● **Task objective**: Transcribe exactly the lines that fall between the one holding "else None \" and the one holding "integer power \", inclusive, from the entries below.

Stored data entries
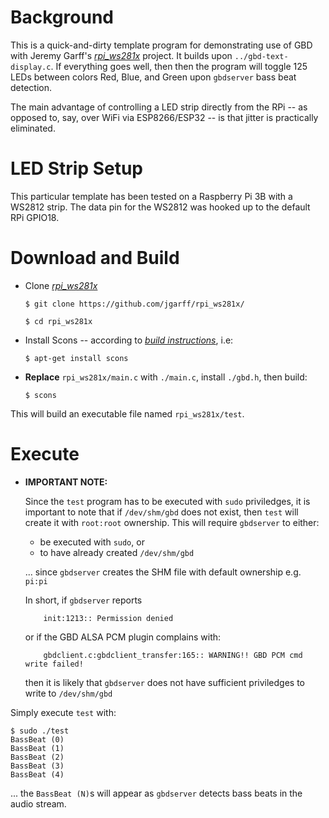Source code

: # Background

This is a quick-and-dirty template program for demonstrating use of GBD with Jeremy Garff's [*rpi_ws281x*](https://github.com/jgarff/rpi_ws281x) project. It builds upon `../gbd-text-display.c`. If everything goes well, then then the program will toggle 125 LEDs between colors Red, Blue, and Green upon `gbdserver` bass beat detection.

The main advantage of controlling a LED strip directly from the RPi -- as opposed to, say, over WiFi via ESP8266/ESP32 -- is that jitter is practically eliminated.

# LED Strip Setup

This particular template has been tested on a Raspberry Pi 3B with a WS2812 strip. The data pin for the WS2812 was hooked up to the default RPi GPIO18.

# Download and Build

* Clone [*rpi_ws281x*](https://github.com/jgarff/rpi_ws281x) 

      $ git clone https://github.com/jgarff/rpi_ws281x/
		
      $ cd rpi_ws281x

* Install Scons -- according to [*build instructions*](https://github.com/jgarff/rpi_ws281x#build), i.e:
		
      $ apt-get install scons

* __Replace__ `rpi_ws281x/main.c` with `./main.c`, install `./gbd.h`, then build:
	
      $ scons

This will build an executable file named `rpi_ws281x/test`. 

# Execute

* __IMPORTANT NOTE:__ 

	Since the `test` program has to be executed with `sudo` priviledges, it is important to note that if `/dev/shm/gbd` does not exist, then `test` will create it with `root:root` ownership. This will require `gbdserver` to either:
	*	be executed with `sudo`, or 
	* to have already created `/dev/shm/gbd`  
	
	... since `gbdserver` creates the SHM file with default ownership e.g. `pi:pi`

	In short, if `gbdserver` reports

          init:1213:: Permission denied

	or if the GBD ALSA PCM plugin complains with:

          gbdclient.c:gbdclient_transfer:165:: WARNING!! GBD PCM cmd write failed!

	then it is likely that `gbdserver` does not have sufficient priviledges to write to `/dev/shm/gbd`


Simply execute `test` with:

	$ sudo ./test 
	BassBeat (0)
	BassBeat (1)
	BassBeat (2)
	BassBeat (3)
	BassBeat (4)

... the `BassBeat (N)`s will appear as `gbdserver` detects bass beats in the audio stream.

---

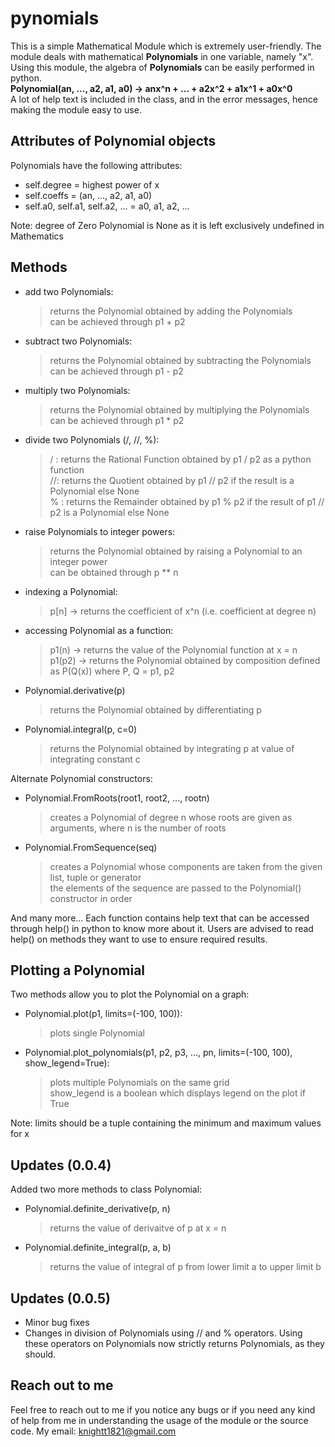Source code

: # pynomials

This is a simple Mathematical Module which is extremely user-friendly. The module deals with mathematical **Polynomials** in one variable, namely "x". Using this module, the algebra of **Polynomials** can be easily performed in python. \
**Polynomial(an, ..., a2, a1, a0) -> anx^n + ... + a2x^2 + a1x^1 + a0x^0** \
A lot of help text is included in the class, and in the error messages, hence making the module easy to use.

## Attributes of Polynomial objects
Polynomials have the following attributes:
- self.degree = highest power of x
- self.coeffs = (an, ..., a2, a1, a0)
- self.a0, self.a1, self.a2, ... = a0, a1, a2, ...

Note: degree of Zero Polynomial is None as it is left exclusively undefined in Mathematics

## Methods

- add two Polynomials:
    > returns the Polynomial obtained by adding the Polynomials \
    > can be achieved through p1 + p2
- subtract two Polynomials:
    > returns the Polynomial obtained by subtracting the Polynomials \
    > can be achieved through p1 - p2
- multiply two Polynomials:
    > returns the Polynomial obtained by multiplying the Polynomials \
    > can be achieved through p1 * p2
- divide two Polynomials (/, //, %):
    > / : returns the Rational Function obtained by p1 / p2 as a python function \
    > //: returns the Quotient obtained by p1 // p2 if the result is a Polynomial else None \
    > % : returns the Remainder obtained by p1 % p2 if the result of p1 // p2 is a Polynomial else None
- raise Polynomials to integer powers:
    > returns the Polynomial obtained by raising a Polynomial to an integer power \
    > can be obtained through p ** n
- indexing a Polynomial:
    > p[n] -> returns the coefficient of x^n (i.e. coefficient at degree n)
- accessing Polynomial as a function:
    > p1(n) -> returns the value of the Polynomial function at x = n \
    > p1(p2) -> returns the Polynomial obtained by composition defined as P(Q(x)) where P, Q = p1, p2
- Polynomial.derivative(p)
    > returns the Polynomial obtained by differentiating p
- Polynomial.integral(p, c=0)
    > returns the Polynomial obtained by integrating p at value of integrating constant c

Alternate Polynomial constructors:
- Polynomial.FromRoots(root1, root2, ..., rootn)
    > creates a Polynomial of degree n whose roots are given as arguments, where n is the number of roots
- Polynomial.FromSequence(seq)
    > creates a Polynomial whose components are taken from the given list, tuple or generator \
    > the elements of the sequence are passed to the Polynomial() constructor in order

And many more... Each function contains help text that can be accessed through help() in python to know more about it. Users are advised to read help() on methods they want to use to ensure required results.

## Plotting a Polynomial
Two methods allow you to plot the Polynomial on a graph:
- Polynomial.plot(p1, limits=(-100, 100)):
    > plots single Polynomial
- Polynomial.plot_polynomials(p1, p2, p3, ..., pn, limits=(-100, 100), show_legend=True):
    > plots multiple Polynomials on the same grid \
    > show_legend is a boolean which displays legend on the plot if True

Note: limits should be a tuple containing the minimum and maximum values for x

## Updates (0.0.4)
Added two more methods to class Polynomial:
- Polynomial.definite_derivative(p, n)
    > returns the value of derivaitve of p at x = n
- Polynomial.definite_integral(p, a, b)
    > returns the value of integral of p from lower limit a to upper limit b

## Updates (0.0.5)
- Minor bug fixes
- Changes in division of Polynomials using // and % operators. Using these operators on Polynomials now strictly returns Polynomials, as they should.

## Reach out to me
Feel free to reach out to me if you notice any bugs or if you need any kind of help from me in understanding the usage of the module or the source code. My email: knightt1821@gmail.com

● **Answer to this problem**:
    > //: returns the Quotient obtained by p1 // p2 if the result is a Polynomial else None \
    > % : returns the Remainder obtained by p1 % p2 if the result of p1 // p2 is a Polynomial else None
- raise Polynomials to integer powers:
    > returns the Polynomial obtained by raising a Polynomial to an integer power \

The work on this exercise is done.